On Thu, Jan 02, 2003 at 03:21:56PM -0800, Nate Campi wrote:
On Thu, Jan 02, 2003 at 10:43:45AM +0100, Balazs Scheidler wrote:
the problem is ctlds sends a space in the program name tag, thus syslog-ng interprets 'ctlds' as hostname and '6.0' as program name. as keep_hostname() is set to no it rewrites originating host name.

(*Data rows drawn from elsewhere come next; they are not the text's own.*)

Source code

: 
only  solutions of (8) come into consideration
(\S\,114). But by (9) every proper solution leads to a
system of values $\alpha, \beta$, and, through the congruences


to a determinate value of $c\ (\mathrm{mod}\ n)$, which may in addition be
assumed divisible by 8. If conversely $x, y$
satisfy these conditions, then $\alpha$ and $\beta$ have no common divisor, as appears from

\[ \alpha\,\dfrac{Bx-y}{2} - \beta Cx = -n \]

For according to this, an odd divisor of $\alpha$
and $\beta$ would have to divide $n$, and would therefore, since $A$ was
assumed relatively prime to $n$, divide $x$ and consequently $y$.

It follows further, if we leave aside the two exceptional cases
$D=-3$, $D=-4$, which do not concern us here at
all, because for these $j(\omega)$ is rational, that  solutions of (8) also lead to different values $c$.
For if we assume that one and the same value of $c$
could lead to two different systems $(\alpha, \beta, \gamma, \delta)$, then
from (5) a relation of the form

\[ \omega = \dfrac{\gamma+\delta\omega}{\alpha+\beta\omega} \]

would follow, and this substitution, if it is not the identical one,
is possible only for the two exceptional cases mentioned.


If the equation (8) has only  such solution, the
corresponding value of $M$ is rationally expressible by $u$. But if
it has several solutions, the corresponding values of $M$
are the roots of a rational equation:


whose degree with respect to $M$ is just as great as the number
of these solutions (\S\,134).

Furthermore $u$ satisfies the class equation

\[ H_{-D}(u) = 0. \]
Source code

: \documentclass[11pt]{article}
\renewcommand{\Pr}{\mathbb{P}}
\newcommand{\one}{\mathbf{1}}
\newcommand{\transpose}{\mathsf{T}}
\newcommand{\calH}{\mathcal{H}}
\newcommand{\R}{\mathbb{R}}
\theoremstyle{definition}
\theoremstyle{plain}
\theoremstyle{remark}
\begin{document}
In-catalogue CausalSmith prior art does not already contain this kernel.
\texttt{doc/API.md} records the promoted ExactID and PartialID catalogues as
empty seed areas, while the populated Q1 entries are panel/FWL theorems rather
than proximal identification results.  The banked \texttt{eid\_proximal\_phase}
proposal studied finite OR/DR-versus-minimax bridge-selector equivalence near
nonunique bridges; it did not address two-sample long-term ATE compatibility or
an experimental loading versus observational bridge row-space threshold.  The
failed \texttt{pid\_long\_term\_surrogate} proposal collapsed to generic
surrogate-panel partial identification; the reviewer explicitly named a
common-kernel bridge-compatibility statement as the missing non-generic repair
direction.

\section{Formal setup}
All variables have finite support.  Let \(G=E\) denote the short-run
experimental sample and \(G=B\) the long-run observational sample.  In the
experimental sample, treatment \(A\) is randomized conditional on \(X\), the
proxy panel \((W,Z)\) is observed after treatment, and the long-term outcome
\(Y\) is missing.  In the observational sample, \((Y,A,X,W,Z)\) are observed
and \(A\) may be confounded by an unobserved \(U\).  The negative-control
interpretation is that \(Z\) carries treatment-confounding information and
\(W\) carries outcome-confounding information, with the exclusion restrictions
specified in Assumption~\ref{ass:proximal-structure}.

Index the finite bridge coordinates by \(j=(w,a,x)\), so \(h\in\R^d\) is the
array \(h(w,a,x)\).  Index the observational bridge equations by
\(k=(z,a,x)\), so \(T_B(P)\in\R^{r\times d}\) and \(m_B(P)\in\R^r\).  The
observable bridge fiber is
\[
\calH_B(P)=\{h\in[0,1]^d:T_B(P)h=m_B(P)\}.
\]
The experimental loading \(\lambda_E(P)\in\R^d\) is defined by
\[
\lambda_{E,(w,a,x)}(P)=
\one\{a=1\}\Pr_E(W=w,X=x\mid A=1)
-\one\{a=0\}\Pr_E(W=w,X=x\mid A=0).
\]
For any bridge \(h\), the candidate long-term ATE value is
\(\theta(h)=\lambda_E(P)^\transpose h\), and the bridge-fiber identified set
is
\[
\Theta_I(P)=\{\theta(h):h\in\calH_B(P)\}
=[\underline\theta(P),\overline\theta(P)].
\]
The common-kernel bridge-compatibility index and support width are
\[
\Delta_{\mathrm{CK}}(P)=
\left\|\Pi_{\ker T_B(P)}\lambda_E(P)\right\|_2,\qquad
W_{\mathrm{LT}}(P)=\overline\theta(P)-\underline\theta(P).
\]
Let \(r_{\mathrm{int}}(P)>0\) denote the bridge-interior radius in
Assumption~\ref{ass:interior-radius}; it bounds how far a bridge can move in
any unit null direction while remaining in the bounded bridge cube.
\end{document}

Try setting keep_hostname() to yes, it will not touch the hostname then.
Right but "ctlds" isn't the hostname, larry is. My logs are wrong either way - I either lose half my program name or get the wrong hostname. Either way I lose.
Arg, I actually wrote my own syslog daemon to relay and rewrite all these last year. The only way to fix this with syslog-ng would be to add a feature like
options { bad_hostnames("ctlds","last"); };
When syslog-ng sees either of these:
Jan 2 15:06:47 ctlds 6.0[11718]: [0] Request error (500): Template processing error Jan 2 15:06:47 last message repeated 123 times
It knows to actually shift the message over one place to the right and stick the value of the $FULLHOST_FROM macro in there. Even if I tried templating out the message on my own syslog-ng will still think that "ctlds" or "last" isn't part of the message and it'll get lost.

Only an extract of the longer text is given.